The house was always quiet. Sometimes Margaret would knock on her bedroom door to invite her to dinner. Other times she would just leave a tray outside and not bother. Sara never came down unless Sara had to leave for school or get a glass of water. She couldn't stand the sight of her grandmother. It was awkward when they had to be together.
She found herself staring outside all the time, watching the water, and the clouds that raced along the coast. She'd leave more if it weren't for the fact that she'd have to pass by her grandmother and she got the sense that her grandmother wanted her to stay at home. So she waited until she was certain she could hear her grandmother in the kitchen. Then she opened her window and started climbing down the trellis. The footholds were precarious, small diamond-shape holes, barely big enough for h
er to stick the tip of her feet into, which added to the thrill. Her window was nearly 15 feet off the ground. She'd break something if she fell into the grass for certain. Sara moved faster, faster than she should've and never checked to make sure her feet were in the holes when she went down. When the adrenaline started pumping, and she was about five feet off the ground, she gave herself a jolt of excitement by letting go and falling straight to the ground with a crash that nearly twisted her ankle.
Sara couldn't stay locked up there forever. She needed her space, and time away from Margaret. The house felt like a prison. It was wonderful to have the wind tugging at her, urging her downhill over the trail that led to the beach. She took off her shoes when she reached the sand and found a boulder with the water flowing around it where she sat down and let the cold trickle back and forth over her toes.
She found that when aided by the ocean's foot massage, the water's featureless landscape allowed her to pass all of her thoughts over it so they could sink down below the surface and stay trapped there. It actually allowed her to get a moment of quiet inside her head.
She felt free in nature. That was the only place she could feel free. She could go wherever she wanted to, explore up and down the coast, walk along the cliffs or traipse through the field. There was a bus station a couple mile away. She could get on one of the buses, leave and never come back. She would've done it already if it weren't for her need to figure out what was going on.
That was the worst case scenario. If she had to leave town without finding anything out, she would never most past this. She would always wonder about what had happened to her at the hospital and what killed her mother.
She'd wake up at night, screaming and brood over it every single day. She didn't want that to happen. Sara wanted her grandmother back, but she needed answers and no matter how hard she tried she wasn't going to get them.

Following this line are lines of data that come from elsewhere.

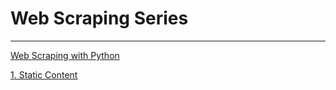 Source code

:# Web Scraping Series
---
[Web Scraping with Python](https://medium.com/@estebanthi/web-scraping-with-python-624fad84c033)

[1. Static Content](https://medium.com/@estebanthi/web-scraping-with-python-1-static-content-a587b0c8ee32)
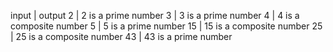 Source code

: input  | output
  2    | 2 is a prime number
  3    | 3 is a prime number
  4    | 4 is a composite number
  5    | 5 is a prime number
  15   | 15 is a composite number
  25   | 25 is a composite number
  43   | 43 is a prime number
  
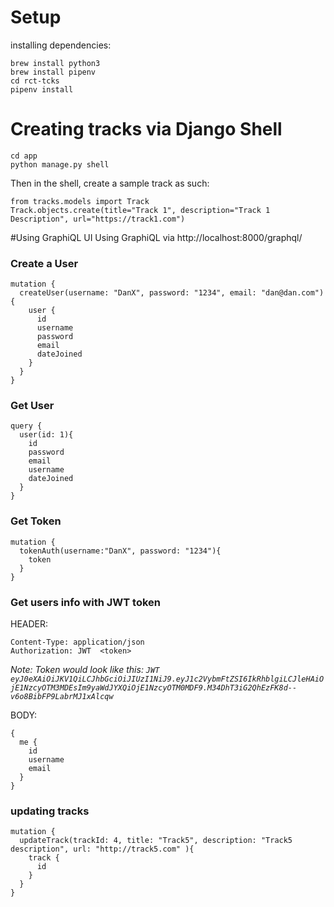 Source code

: 

# Setup
installing dependencies:

    brew install python3
    brew install pipenv
    cd rct-tcks
    pipenv install
    
    
    
# Creating tracks via Django Shell
    
    cd app
    python manage.py shell
    
Then in the shell, create a sample track as such:

    from tracks.models import Track
    Track.objects.create(title="Track 1", description="Track 1 Description", url="https://track1.com")

#Using GraphiQL UI
Using GraphiQL via http://localhost:8000/graphql/
 
### Create a User

    mutation {
      createUser(username: "DanX", password: "1234", email: "dan@dan.com") {
        user {
          id
          username
          password
          email
          dateJoined
        }
      }
    }

### Get User

    query {
      user(id: 1){
        id
        password
        email
        username
        dateJoined
      }
    }

### Get Token

    mutation {
      tokenAuth(username:"DanX", password: "1234"){
        token
      }
    }

### Get users info  with JWT token
HEADER:

    Content-Type: application/json
    Authorization: JWT  <token>
*Note: Token would look like this: `JWT  eyJ0eXAiOiJKV1QiLCJhbGciOiJIUzI1NiJ9.eyJ1c2VybmFtZSI6IkRhblgiLCJleHAiOjE1NzcyOTM3MDEsIm9yaWdJYXQiOjE1NzcyOTM0MDF9.M34DhT3iG2QhEzFK8d--v6o8BibFP9LabrMJ1xAlcqw`*

BODY:

    {
      me {
        id
        username
        email
      }
    }
   
### updating tracks

    mutation {
      updateTrack(trackId: 4, title: "Track5", description: "Track5 description", url: "http://track5.com" ){
        track {
          id
        }
      }
    } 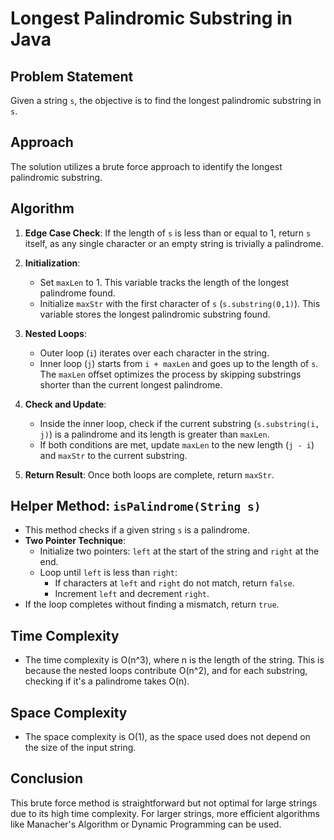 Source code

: # Longest Palindromic Substring in Java

## Problem Statement
Given a string `s`, the objective is to find the longest palindromic substring in `s`.

## Approach
The solution utilizes a brute force approach to identify the longest palindromic substring.

## Algorithm
1. **Edge Case Check**: If the length of `s` is less than or equal to 1, return `s` itself, as any single character or an empty string is trivially a palindrome.

2. **Initialization**:
   - Set `maxLen` to 1. This variable tracks the length of the longest palindrome found.
   - Initialize `maxStr` with the first character of `s` (`s.substring(0,1)`). This variable stores the longest palindromic substring found.

3. **Nested Loops**:
   - Outer loop (`i`) iterates over each character in the string.
   - Inner loop (`j`) starts from `i + maxLen` and goes up to the length of `s`. The `maxLen` offset optimizes the process by skipping substrings shorter than the current longest palindrome.

4. **Check and Update**:
   - Inside the inner loop, check if the current substring (`s.substring(i, j)`) is a palindrome and its length is greater than `maxLen`.
   - If both conditions are met, update `maxLen` to the new length (`j - i`) and `maxStr` to the current substring.

5. **Return Result**: Once both loops are complete, return `maxStr`.

## Helper Method: `isPalindrome(String s)`
- This method checks if a given string `s` is a palindrome.
- **Two Pointer Technique**:
  - Initialize two pointers: `left` at the start of the string and `right` at the end.
  - Loop until `left` is less than `right`:
    - If characters at `left` and `right` do not match, return `false`.
    - Increment `left` and decrement `right`.
- If the loop completes without finding a mismatch, return `true`.

## Time Complexity
- The time complexity is O(n^3), where n is the length of the string. This is because the nested loops contribute O(n^2), and for each substring, checking if it's a palindrome takes O(n).

## Space Complexity
- The space complexity is O(1), as the space used does not depend on the size of the input string.

## Conclusion
This brute force method is straightforward but not optimal for large strings due to its high time complexity. For larger strings, more efficient algorithms like Manacher's Algorithm or Dynamic Programming can be used.
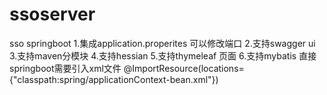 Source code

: # ssoserver
sso springboot
1.集成application.properites 可以修改端口
2.支持swagger ui
3.支持maven分模块
4.支持hessian
5.支持thymeleaf 页面
6.支持mybatis      直接springboot需要引入xml文件 @ImportResource(locations= {"classpath:spring/applicationContext-bean.xml"})



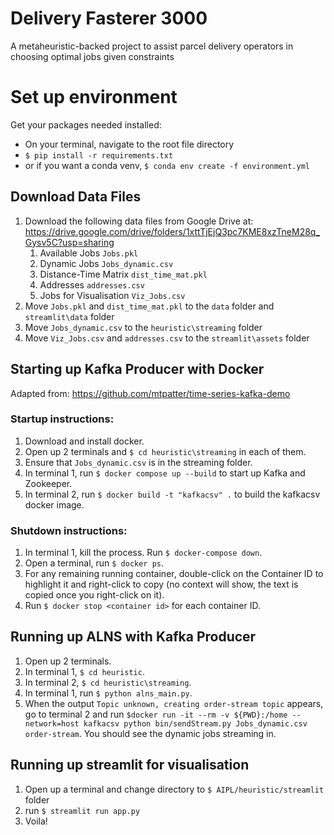 # Delivery Fasterer 3000
A metaheuristic-backed project to assist parcel delivery operators in choosing optimal jobs given constraints

# Set up environment
Get your packages needed installed:

  - On your terminal, navigate to the root file directory
  - `$ pip install -r requirements.txt`
  - or if you want a conda venv, `$ conda env create -f environment.yml`

## Download Data Files

1) Download the following data files from Google Drive at: https://drive.google.com/drive/folders/1xttTjEjQ3pc7KME8xzTneM28q_Gysv5C?usp=sharing
   1) Available Jobs `Jobs.pkl`
   2) Dynamic Jobs `Jobs_dynamic.csv`
   3) Distance-Time Matrix `dist_time_mat.pkl`
   4) Addresses `addresses.csv`
   5) Jobs for Visualisation `Viz_Jobs.csv`
2) Move `Jobs.pkl` and `dist_time_mat.pkl` to the `data` folder and `streamlit\data` folder
3) Move `Jobs_dynamic.csv` to the `heuristic\streaming` folder
4) Move `Viz_Jobs.csv` and `addresses.csv` to the `streamlit\assets` folder

## Starting up Kafka Producer with Docker

Adapted from: https://github.com/mtpatter/time-series-kafka-demo

### Startup instructions:
1) Download and install docker.
2) Open up 2 terminals and `$ cd heuristic\streaming` in each of them.
3) Ensure that `Jobs_dynamic.csv` is in the streaming folder.
4) In terminal 1, run `$ docker compose up --build` to start up Kafka and Zookeeper. 
5) In terminal 2, run `$ docker build -t "kafkacsv" .` to build the kafkacsv docker image.

### Shutdown instructions:
1) In terminal 1, kill the process. Run `$ docker-compose down`.
2) Open a terminal, run `$ docker ps`.
3) For any remaining running container, double-click on the Container ID to highlight it and right-click to copy (no context will show, the text is copied once you right-click on it).
4) Run `$ docker stop <container id>` for each container ID. 

## Running up ALNS with Kafka Producer
1) Open up 2 terminals. 
2) In terminal 1, `$ cd heuristic`.
3) In terminal 2, `$ cd heuristic\streaming`.
4) In terminal 1, run `$ python alns_main.py`.
5) When the output `Topic unknown, creating order-stream topic` appears, go to terminal 2 and run
`$docker run -it --rm -v ${PWD}:/home --network=host kafkacsv python bin/sendStream.py Jobs_dynamic.csv order-stream`. You should see the dynamic jobs streaming in.

## Running up streamlit for visualisation
1. Open up a terminal and change directory to `$ AIPL/heuristic/streamlit` folder
2. run `$ streamlit run app.py`
3. Voila!

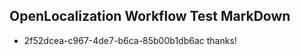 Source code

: ## OpenLocalization Workflow Test MarkDown
* 2f52dcea-c967-4de7-b6ca-85b00b1db6ac thanks!

<!--HONumber=Jul16_HO3-->


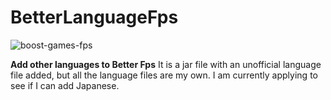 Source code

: # BetterLanguageFps
![boost-games-fps](https://user-images.githubusercontent.com/80821992/120779135-bd198d00-c561-11eb-96e1-eef2e5f60a11.jpg)

**Add other languages to Better Fps**
It is a jar file with an unofficial language file added, but all the language files are my own.
I am currently applying to see if I can add Japanese.
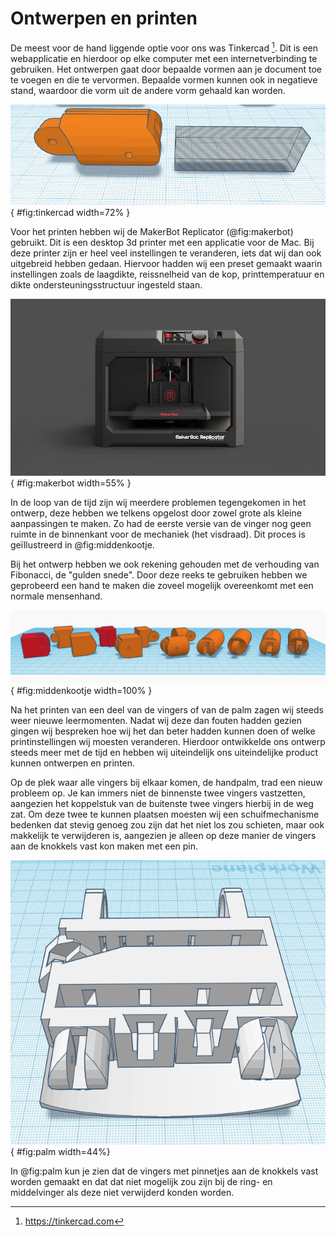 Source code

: # Ontwerpen en printen
De meest voor de hand liggende optie voor ons was Tinkercad [^tc]. Dit is een webapplicatie en hierdoor op elke computer met een internetverbinding te gebruiken. Het ontwerpen gaat door bepaalde vormen aan je document toe te voegen en die te vervormen. Bepaalde vormen kunnen ook in negatieve stand, waardoor die vorm uit de andere vorm gehaald kan worden.

[^tc]: https://tinkercad.com

![Normale en negatieve vorm](img/image_17.png){ #fig:tinkercad width=72% }	   

Voor het printen hebben wij de MakerBot Replicator (@fig:makerbot) gebruikt. Dit is een desktop 3d printer met een applicatie voor de Mac. Bij deze printer zijn er heel veel instellingen te veranderen, iets dat wij dan ook uitgebreid hebben gedaan. Hiervoor hadden wij een preset gemaakt waarin instellingen zoals de laagdikte, reissnelheid van de kop, printtemperatuur en dikte ondersteuningsstructuur ingesteld staan.  

![De Makerbot Replicator](img/image_18.jpg){ #fig:makerbot width=55% }

In de loop van de tijd zijn wij meerdere problemen tegengekomen in het ontwerp, deze hebben we telkens opgelost door zowel grote als kleine aanpassingen te maken. Zo had de eerste versie van de vinger nog geen ruimte in de binnenkant voor de mechaniek (het visdraad). Dit proces is ge&#239;llustreerd in @fig:middenkootje.

Bij het ontwerp hebben we ook rekening gehouden met de verhouding van Fibonacci, de "gulden snede". Door deze reeks te gebruiken hebben we geprobeerd een hand te maken die zoveel mogelijk overeenkomt met een normale mensenhand.

![Proces van het ontwerpen van het middenkootje](img/image_19.png){ #fig:middenkootje width=100% }

Na het printen van een deel van de vingers of van de palm zagen wij steeds weer nieuwe leermomenten. Nadat wij deze dan fouten hadden gezien gingen wij bespreken hoe wij het dan beter hadden kunnen doen of welke printinstellingen wij moesten veranderen. Hierdoor ontwikkelde ons ontwerp steeds meer met de tijd en hebben wij uiteindelijk ons uiteindelijke product kunnen ontwerpen en printen.

Op de plek waar alle vingers bij elkaar komen, de handpalm, trad een nieuw probleem op. Je kan immers niet de binnenste twee vingers vastzetten, aangezien het koppelstuk van de buitenste twee vingers hierbij in de weg zat. Om deze twee te kunnen plaatsen moesten wij een schuifmechanisme bedenken dat stevig genoeg zou zijn dat het niet los zou schieten, maar ook makkelijk te verwijderen is, aangezien je alleen op deze manier de vingers aan de knokkels vast kon maken met een pin.

![Palm van onderen met vertoning knokkelschuifjes](img/image_20.png){ #fig:palm width=44%}

In @fig:palm kun je zien dat de vingers met pinnetjes aan de knokkels vast worden gemaakt en dat dat niet mogelijk zou zijn bij de ring- en middelvinger als deze niet verwijderd konden worden.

Caleb wasn't going to say a thing. He could pop in and out of her life for years, never telling her a word. Caleb seemed like he had patience. He could probably see Sara every single day for the rest of her life and never, not once, give her a single clue about what was going on. All Sara had to look forward to where more brick walls and lies. It didn't matter whether she stayed in town or not, the secrets and lies were going to drive her insane.